[Stored data entries]
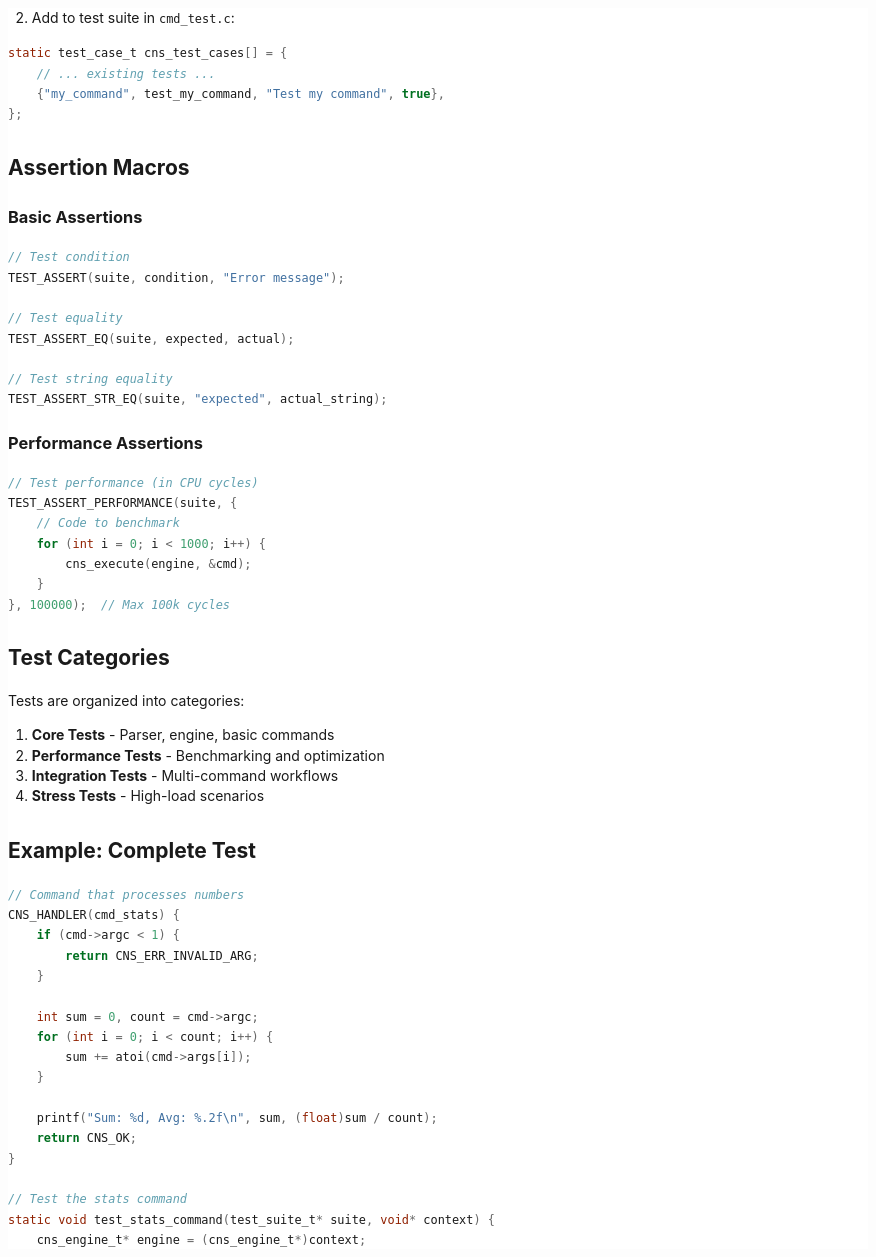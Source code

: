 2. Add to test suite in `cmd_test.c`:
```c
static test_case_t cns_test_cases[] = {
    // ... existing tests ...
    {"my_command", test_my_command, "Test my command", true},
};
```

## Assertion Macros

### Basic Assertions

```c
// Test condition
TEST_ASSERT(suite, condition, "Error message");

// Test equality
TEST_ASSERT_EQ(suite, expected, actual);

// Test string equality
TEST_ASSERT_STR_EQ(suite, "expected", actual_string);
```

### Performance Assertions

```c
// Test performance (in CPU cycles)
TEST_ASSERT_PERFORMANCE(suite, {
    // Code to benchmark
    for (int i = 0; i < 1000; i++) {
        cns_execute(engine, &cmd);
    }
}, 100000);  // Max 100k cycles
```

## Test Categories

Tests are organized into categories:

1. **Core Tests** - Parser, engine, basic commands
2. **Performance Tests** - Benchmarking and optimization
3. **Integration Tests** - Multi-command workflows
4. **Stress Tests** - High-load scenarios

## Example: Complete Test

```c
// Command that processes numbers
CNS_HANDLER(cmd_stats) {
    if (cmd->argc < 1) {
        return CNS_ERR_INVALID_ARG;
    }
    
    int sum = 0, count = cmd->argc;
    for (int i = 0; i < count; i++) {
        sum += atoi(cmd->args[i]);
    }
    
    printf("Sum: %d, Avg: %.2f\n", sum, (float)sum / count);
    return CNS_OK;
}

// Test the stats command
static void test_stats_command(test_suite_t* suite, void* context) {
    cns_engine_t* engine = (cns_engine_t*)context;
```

(DIRECTIONS): Determine the number of lines in the entries above where the string "static" appears. Answer with the number alone.

(TASK SOLUTION): 2